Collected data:
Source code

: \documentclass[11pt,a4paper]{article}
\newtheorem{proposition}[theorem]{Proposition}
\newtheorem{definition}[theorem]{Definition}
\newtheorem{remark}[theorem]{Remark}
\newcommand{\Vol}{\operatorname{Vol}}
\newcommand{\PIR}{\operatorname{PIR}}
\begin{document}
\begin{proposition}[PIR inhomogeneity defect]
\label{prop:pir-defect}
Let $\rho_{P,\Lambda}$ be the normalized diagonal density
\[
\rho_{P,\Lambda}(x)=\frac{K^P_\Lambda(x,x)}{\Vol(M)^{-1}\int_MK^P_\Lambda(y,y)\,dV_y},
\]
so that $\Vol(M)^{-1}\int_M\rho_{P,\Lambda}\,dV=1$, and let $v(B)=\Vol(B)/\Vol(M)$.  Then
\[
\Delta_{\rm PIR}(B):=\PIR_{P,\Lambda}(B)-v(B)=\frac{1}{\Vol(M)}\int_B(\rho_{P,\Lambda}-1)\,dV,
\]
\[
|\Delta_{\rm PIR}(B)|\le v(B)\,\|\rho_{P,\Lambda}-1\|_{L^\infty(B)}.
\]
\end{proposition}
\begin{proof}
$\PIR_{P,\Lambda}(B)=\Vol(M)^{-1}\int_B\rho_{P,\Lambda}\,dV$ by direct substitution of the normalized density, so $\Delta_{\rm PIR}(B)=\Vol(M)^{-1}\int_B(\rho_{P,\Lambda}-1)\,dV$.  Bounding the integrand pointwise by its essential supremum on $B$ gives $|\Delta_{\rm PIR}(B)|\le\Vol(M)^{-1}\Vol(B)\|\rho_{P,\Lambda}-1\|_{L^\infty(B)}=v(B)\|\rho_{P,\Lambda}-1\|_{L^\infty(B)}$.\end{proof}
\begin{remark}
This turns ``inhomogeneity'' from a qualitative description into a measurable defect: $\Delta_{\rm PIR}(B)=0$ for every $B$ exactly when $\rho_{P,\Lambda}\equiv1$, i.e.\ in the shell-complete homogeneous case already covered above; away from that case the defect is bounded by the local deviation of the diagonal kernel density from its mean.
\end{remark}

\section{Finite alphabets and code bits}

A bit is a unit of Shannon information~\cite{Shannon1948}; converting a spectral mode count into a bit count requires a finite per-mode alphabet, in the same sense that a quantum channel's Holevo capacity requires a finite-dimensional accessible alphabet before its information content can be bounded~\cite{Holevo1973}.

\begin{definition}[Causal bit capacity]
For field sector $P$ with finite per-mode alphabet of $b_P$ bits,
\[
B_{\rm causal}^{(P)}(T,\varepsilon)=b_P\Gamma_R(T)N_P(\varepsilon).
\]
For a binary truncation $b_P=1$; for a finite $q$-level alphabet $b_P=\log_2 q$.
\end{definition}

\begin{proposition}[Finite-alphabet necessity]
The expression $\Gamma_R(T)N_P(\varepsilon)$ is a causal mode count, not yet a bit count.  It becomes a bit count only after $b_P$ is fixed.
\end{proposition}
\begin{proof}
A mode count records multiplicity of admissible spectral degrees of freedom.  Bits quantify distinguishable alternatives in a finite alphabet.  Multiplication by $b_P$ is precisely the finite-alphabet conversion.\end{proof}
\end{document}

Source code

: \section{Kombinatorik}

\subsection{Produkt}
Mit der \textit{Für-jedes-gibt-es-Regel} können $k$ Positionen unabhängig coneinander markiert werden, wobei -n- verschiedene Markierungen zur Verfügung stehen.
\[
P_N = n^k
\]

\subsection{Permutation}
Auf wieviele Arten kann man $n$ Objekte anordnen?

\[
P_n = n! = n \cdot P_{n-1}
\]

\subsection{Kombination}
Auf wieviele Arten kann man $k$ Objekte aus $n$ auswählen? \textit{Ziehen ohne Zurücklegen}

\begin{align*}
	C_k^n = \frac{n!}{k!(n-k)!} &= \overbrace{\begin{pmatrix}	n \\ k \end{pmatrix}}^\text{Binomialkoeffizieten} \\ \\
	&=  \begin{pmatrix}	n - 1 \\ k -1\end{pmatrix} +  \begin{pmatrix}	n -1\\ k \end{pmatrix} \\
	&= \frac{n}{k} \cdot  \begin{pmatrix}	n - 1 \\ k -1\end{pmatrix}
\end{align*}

» AIM OF THE EXERCISE
Return exactly the lines in the records above, beginning with the one that holds "The expression $\Gamma_R(T)N_P(\varepsilon)$" and ending with the last.

» ANSWER
The expression $\Gamma_R(T)N_P(\varepsilon)$ is a causal mode count, not yet a bit count.  It becomes a bit count only after $b_P$ is fixed.
\end{proposition}
\begin{proof}
A mode count records multiplicity of admissible spectral degrees of freedom.  Bits quantify distinguishable alternatives in a finite alphabet.  Multiplication by $b_P$ is precisely the finite-alphabet conversion.\end{proof}
\end{document}

Source code

: \section{Kombinatorik}

\subsection{Produkt}
Mit der \textit{Für-jedes-gibt-es-Regel} können $k$ Positionen unabhängig coneinander markiert werden, wobei -n- verschiedene Markierungen zur Verfügung stehen.
\[
P_N = n^k
\]

\subsection{Permutation}
Auf wieviele Arten kann man $n$ Objekte anordnen?

\[
P_n = n! = n \cdot P_{n-1}
\]

\subsection{Kombination}
Auf wieviele Arten kann man $k$ Objekte aus $n$ auswählen? \textit{Ziehen ohne Zurücklegen}

\begin{align*}
	C_k^n = \frac{n!}{k!(n-k)!} &= \overbrace{\begin{pmatrix}	n \\ k \end{pmatrix}}^\text{Binomialkoeffizieten} \\ \\
	&=  \begin{pmatrix}	n - 1 \\ k -1\end{pmatrix} +  \begin{pmatrix}	n -1\\ k \end{pmatrix} \\
	&= \frac{n}{k} \cdot  \begin{pmatrix}	n - 1 \\ k -1\end{pmatrix}
\end{align*}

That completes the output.